What is the vision behind your hairpieces?

I work well with creative restrictions — the brand is 100% upcycled luxury scrap materials, so creating pieces requires problem solving. Participating in the circular economy, my palate is informed by other amazing brands who want to elongate the lifeline of their materials in lieu of creating waste.

The aesthetic is informed by Blair Waldorf, Summer [Roberts] from The OC, the women and the debauchery of Absolutely Fabulous, Bat Mitzvah culture and really just the bad pics I took in college that we’d post on Facebook of the back of people’s heads. It’s not meant to be so serious, which I like to juxtapose with the seriousness of where we’re at as a society with waste. One hair clip can’t save the world, but it can make things a little lighter in landfills and keep the concept in and on your dome.

Tell me a little bit about your upbringing! Has it shaped who you are as a designer today?

As a kid [in Milwaukee], I spent a lot of time in museums and just loved looking at all the Renaissance paintings and modern art. I always tried to figure out how we got from one to the other. There’s not a ton to do where I grew up, so driving around blasting music when I got my drivers license and hanging in basements was as glamorous as it got. And looking back, I loved it. There was a lot of room for creativity. When I moved to New York, I was designing jewelry and couldn’t get enough people watching in and around the Diamond District. We’ve all seen it in Uncut Gems, but the tiny glasses, rickety elevators and stalls filled with gaudy hunks of rings brought me to life.

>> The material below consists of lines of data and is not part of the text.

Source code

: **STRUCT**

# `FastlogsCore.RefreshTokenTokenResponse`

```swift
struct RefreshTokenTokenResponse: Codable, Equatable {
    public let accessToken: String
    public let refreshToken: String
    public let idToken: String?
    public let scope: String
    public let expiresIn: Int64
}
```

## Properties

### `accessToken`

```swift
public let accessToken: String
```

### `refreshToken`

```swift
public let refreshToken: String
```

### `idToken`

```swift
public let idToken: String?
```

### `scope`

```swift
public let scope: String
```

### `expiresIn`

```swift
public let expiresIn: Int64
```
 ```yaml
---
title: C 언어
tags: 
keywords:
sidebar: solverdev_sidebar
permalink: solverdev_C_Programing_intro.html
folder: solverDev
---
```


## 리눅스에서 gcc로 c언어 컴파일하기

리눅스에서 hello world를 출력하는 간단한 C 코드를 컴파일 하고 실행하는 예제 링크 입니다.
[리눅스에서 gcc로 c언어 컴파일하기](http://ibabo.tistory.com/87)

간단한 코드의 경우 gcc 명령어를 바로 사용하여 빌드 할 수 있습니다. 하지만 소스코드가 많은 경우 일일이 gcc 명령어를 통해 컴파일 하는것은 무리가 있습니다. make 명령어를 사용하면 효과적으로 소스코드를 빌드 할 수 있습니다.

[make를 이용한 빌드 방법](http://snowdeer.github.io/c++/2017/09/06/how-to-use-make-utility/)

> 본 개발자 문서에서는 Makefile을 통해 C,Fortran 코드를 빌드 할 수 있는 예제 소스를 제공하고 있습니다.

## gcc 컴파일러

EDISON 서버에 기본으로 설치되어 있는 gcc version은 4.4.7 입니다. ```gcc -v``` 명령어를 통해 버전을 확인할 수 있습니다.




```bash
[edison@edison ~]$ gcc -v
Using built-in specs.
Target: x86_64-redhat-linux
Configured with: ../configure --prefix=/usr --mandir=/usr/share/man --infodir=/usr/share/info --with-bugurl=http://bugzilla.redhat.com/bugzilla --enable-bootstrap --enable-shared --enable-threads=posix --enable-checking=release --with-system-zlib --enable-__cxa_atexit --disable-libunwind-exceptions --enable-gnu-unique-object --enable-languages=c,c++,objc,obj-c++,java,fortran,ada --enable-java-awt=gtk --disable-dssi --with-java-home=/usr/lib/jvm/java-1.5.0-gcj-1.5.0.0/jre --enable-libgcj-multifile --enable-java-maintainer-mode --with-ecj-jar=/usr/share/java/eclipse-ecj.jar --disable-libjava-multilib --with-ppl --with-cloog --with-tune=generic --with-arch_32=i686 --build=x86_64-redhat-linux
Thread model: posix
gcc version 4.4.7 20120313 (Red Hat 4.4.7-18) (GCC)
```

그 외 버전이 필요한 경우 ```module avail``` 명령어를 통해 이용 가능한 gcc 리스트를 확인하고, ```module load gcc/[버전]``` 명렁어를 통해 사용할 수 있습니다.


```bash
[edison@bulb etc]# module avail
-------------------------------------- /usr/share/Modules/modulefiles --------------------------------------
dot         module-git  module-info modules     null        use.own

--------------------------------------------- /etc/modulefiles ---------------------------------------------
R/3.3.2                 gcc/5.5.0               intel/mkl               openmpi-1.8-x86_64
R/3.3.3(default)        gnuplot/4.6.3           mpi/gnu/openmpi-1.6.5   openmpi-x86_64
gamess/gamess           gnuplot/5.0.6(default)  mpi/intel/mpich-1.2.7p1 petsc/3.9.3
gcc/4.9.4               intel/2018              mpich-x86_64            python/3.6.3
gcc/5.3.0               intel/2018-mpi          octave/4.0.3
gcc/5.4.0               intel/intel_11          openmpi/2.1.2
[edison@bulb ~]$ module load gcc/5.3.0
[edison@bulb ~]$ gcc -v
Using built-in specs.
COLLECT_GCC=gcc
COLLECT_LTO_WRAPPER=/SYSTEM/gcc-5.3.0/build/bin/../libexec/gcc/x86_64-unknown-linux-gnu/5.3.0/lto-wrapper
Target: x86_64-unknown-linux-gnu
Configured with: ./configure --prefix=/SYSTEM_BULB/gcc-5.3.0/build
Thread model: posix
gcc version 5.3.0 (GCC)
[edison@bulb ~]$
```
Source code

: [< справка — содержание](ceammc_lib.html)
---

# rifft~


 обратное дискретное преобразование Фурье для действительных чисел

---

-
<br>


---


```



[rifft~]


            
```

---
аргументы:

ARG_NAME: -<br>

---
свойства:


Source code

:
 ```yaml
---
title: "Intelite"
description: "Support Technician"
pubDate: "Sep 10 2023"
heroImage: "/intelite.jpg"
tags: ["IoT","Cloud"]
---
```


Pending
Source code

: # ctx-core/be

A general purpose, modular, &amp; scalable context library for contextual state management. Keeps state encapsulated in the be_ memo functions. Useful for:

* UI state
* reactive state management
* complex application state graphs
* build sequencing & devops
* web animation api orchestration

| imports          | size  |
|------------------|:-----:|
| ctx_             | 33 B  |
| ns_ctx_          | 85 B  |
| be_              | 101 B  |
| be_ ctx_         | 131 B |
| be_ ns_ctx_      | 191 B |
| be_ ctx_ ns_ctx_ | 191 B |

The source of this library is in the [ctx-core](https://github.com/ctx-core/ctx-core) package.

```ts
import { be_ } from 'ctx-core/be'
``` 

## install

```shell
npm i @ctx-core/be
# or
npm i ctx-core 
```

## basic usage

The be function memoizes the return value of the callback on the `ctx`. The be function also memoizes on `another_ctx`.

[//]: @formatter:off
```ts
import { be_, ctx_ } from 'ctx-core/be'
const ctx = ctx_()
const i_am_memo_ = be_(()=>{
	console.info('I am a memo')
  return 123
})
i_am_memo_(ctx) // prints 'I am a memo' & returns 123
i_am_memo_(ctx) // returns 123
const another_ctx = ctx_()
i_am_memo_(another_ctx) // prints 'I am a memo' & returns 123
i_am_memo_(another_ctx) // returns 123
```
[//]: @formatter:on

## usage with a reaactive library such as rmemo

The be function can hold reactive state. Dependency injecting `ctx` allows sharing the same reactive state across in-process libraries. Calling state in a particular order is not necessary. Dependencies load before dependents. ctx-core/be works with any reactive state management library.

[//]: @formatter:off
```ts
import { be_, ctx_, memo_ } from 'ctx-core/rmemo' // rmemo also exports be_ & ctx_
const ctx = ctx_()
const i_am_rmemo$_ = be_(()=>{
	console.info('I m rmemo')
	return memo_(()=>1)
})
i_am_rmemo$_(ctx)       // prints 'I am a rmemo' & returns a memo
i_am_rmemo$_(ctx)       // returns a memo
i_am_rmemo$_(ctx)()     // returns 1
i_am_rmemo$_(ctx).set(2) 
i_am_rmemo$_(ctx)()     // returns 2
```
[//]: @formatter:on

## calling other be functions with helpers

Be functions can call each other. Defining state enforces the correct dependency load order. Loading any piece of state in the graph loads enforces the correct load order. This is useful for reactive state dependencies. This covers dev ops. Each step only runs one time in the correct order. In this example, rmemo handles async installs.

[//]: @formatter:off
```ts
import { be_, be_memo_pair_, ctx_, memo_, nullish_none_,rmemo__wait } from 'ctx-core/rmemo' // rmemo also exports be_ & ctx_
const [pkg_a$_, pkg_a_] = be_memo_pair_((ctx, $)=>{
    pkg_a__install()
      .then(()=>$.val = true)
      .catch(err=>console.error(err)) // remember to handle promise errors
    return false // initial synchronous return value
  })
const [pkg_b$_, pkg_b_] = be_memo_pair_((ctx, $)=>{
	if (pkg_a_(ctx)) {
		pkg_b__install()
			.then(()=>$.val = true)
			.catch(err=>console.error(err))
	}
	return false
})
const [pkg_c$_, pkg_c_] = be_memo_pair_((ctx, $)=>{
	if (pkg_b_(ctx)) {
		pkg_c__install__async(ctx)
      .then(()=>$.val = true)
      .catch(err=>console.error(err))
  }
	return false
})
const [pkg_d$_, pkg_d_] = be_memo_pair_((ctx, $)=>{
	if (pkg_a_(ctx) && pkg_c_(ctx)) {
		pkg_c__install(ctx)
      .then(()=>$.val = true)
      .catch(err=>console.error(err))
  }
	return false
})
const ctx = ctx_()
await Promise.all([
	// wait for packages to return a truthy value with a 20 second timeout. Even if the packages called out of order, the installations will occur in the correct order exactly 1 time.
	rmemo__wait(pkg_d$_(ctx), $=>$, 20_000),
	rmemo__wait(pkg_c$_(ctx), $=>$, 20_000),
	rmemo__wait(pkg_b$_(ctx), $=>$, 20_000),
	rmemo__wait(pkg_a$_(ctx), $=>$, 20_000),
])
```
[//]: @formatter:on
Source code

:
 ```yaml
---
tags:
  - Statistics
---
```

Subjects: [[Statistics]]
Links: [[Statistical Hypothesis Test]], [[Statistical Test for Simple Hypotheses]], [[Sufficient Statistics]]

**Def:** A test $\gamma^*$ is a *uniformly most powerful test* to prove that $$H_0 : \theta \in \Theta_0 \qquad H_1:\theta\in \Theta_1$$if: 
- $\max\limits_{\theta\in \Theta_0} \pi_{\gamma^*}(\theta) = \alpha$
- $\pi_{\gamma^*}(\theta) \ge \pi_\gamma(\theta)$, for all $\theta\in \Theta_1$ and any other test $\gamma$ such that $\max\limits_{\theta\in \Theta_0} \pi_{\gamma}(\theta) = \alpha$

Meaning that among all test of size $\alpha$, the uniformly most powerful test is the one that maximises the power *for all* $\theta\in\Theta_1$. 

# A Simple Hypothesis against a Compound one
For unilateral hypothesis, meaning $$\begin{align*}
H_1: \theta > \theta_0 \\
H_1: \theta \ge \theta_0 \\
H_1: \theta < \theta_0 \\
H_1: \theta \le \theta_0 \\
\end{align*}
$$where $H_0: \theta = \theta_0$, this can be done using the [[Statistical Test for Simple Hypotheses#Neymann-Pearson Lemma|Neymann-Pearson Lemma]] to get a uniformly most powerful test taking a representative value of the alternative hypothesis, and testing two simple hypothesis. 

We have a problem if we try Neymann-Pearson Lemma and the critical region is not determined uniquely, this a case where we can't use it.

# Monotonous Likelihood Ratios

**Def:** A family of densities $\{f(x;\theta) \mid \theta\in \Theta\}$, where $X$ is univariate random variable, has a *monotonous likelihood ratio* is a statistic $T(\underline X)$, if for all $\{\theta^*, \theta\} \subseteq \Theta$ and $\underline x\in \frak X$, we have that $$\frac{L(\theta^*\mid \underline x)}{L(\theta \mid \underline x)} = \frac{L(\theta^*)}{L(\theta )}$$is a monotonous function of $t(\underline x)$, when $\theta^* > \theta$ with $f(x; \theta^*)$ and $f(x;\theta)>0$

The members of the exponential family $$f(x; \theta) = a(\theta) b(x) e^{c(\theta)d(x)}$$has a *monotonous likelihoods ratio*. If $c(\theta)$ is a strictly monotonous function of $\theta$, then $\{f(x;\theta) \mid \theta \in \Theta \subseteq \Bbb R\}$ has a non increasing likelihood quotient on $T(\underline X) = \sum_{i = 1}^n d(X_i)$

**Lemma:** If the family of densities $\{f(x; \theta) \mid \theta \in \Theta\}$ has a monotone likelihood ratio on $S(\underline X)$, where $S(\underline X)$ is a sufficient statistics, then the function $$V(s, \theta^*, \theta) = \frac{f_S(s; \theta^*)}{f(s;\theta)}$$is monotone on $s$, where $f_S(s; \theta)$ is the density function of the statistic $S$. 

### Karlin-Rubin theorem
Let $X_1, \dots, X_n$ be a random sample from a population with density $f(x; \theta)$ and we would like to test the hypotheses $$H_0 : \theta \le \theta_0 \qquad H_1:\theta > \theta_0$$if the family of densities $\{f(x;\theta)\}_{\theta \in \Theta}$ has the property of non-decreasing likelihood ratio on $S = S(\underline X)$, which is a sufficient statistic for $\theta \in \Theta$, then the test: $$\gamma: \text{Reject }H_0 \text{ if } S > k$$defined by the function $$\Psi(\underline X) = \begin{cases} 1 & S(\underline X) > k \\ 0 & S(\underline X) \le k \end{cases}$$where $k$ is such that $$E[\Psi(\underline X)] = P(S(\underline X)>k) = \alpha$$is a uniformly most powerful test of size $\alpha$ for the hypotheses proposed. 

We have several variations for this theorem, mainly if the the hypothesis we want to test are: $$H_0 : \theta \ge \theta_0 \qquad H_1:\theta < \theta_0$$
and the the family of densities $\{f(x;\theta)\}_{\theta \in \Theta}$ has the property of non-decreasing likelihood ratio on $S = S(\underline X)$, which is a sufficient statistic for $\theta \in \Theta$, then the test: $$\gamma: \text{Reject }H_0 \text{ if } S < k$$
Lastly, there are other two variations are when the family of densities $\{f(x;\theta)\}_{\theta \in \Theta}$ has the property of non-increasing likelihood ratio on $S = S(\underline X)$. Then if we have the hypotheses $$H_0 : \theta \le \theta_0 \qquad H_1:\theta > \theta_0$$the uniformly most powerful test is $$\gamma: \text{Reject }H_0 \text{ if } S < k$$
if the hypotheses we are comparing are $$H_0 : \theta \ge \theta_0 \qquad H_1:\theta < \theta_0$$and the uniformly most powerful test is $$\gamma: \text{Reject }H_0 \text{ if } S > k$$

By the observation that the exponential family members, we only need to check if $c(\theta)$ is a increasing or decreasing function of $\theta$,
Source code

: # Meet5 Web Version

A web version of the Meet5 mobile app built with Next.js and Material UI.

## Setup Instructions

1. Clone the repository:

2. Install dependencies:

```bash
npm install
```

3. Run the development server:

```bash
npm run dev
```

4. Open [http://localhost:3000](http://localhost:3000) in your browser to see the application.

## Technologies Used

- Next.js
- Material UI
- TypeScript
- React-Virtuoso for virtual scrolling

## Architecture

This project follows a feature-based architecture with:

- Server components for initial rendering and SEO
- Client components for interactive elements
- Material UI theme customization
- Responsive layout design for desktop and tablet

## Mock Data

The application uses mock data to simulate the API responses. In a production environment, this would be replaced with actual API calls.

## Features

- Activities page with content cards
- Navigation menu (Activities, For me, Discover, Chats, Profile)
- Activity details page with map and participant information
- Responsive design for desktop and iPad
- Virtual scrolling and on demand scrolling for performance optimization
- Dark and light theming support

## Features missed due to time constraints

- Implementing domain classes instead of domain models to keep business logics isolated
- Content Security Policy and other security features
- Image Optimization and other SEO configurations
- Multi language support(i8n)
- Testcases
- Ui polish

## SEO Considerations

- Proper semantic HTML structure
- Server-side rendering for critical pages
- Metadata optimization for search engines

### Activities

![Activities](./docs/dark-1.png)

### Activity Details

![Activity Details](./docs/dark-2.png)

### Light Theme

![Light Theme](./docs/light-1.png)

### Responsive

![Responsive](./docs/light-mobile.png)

One of my favorite memories is playing rummikub with my great grandma Omi who lived to be 102. She always wore her hair in a styled bouffant. In my adult and child life I always find myself drawn to kids and elderly people. They both are freer. Lots of monochrome, bright colors large shapes and a little campy.

What is inspiring you lately?

I am probably too inspired by memes and other cringecore, which is why when I'm not sewing, I am thought dumping on my Substack newsletter "What is This Regarding?"

Are we seeing too much of the same style (i.e. coquette motifs and tradwife themes)?

Humans are creatures of comfort. They want to belong and mimic what they see in order to fit in and ultimately feel safe. So while I totally get why we all want to feel safe in what we see, I kind of love to do the other thing. I’ve always been into things that are a little creepy and a little cute, like animatronics, cabbage patch kids and the foreclosure sale at Barney’s (RIP). Things that leave room for a little imagination and that tinge of fear that makes you feel excited about what could be. But with that said, I do love a good bow.